§ HOW TO COMPLETE THIS TASK
The required output is the lines of the listing from the beginning through the line containing "This project is", each copied exactly, without any pictures.

[TASK MATERIAL]

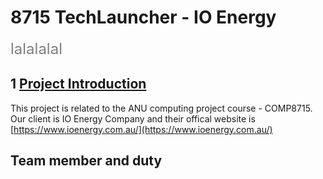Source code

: # 8715 TechLauncher - IO Energy
<font color=grey size=5>lalalalal</font>

## 1 <u>Project Introduction</u>

This project is related to the ANU computing project course - COMP8715. Our client is IO Energy Company and their offical website is [https://www.ioenergy.com.au/](https://www.ioenergy.com.au/)

## Team member and duty

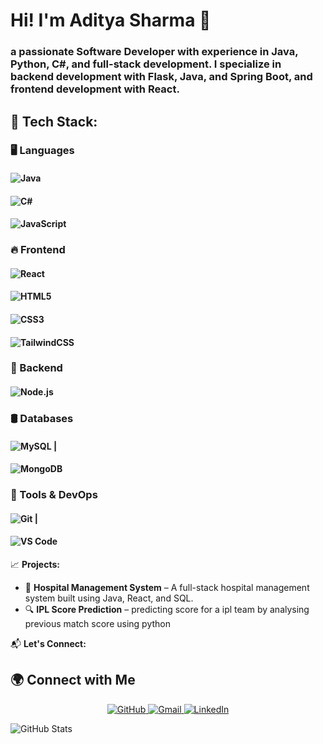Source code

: 
# Hi! I'm Aditya Sharma 👋
 ### a passionate Software Developer with experience in Java, Python, C#, and full-stack development. I specialize in backend development with Flask, Java, and Spring Boot, and frontend development with React.
## 🌟 Tech Stack:

### 🖥️ Languages
#### ![Java](https://img.shields.io/badge/Java-ED8B00?style=for-the-badge&logo=java&logoColor=white)  
#### ![C#](https://img.shields.io/badge/C%23-239120?style=for-the-badge&logo=csharp&logoColor=white)  
#### ![JavaScript](https://img.shields.io/badge/JavaScript-F7DF1E?style=for-the-badge&logo=javascript&logoColor=black)  

### 🔥 Frontend  
#### ![React](https://img.shields.io/badge/React-20232A?style=for-the-badge&logo=react&logoColor=61DAFB) 
#### ![HTML5](https://img.shields.io/badge/HTML5-E34F26?style=for-the-badge&logo=html5&logoColor=white)  
#### ![CSS3](https://img.shields.io/badge/CSS3-1572B6?style=for-the-badge&logo=css3&logoColor=white)  
#### ![TailwindCSS](https://img.shields.io/badge/TailwindCSS-06B6D4?style=for-the-badge&logo=tailwindcss&logoColor=white)  

### 🚀 Backend  
#### ![Node.js](https://img.shields.io/badge/Node.js-339933?style=for-the-badge&logo=node.js&logoColor=white)  

### 🛢️ Databases  
#### ![MySQL](https://img.shields.io/badge/MySQL-4479A1?style=for-the-badge&logo=mysql&logoColor=white)  |
#### ![MongoDB](https://img.shields.io/badge/MongoDB-47A248?style=for-the-badge&logo=mongodb&logoColor=white)  

### 🧰 Tools & DevOps  
#### ![Git](https://img.shields.io/badge/Git-F05032?style=for-the-badge&logo=git&logoColor=white)  |
#### ![VS Code](https://img.shields.io/badge/VS%20Code-007ACC?style=for-the-badge&logo=visual-studio-code&logoColor=white)  


📈 **Projects:**  
- 🏥 **Hospital Management System** – A full-stack hospital management system built using Java, React, and SQL.  
- 🔍 **IPL Score Prediction** – predicting score for a ipl team by analysing previous match score using python   

📬 **Let's Connect:**  
## 🌍 Connect with Me  
<p align="center">
  <a href="https://github.com/Adityasharma081003" target="_blank">
    <img src="https://img.icons8.com/ios-filled/50/ffffff/github.png" alt="GitHub"/>
  </a>
  <a href="rs6441419@gmail.com">
    <img src="https://img.icons8.com/ios-filled/50/ffffff/gmail-new.png" alt="Gmail"/>
  </a>
  <a href="https://www.linkedin.com/in/aditya-sharma-a1606325a/" target="_blank">
    <img src="https://img.icons8.com/ios-filled/50/ffffff/linkedin.png" alt="LinkedIn"/>
  </a>
</p>



![GitHub Stats](https://github-readme-stats.vercel.app/api?username=Adityasharma081003&show_icons=true&theme=radical)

[/TASK MATERIAL]

§ ANSWER TO THIS PROBLEM
Source code

: # 8715 TechLauncher - IO Energy
<font color=grey size=5>lalalalal</font>

## 1 <u>Project Introduction</u>

This project is related to the ANU computing project course - COMP8715. Our client is IO Energy Company and their offical website is [https://www.ioenergy.com.au/](https://www.ioenergy.com.au/)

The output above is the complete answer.